== Your task ==
Below are the records; pull every line that includes "tâche".

Stored data below:

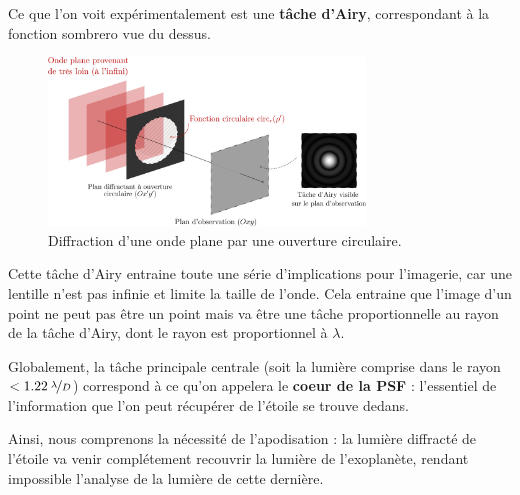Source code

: Ce que l'on voit expérimentalement est une \textbf{tâche d'Airy}, correspondant à la fonction sombrero vue du dessus.

\begin{figure}[htbp]
    \centering
    \includegraphics[width=0.75\textwidth]{figures/diff_expl.png}
    \caption{Diffraction d'une onde plane par une ouverture circulaire.}
    \label{fig:diff_expl}
\end{figure}




Cette tâche d’Airy entraine toute une série d’implications pour l’imagerie, car une lentille n’est pas
infinie et limite la taille de l’onde. Cela entraine que l’image d’un point ne peut pas être un point mais
va être une tâche proportionnelle au rayon de la tâche d’Airy, dont le rayon est proportionnel à $\lambda$. %

Globalement, la tâche principale centrale (soit la lumière comprise dans le rayon $< 1.22\: \nicefrac{\lambda}{D}$) correspond à ce qu'on appelera le \textbf{coeur de la PSF} : l'essentiel de l'information que l'on peut récupérer de l'étoile se trouve dedans.

Ainsi, nous comprenons la nécessité de l'apodisation : la lumière diffracté de l'étoile va venir complétement recouvrir la lumière de l'exoplanète, rendant impossible l'analyse de la lumière de cette dernière.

End of Stored data.

== Answer for this exercise ==
: Ce que l'on voit expérimentalement est une \textbf{tâche d'Airy}, correspondant à la fonction sombrero vue du dessus.
Cette tâche d’Airy entraine toute une série d’implications pour l’imagerie, car une lentille n’est pas
va être une tâche proportionnelle au rayon de la tâche d’Airy, dont le rayon est proportionnel à $\lambda$. %
Globalement, la tâche principale centrale (soit la lumière comprise dans le rayon $< 1.22\: \nicefrac{\lambda}{D}$) correspond à ce qu'on appelera le \textbf{coeur de la PSF} : l'essentiel de l'information que l'on peut récupérer de l'étoile se trouve dedans.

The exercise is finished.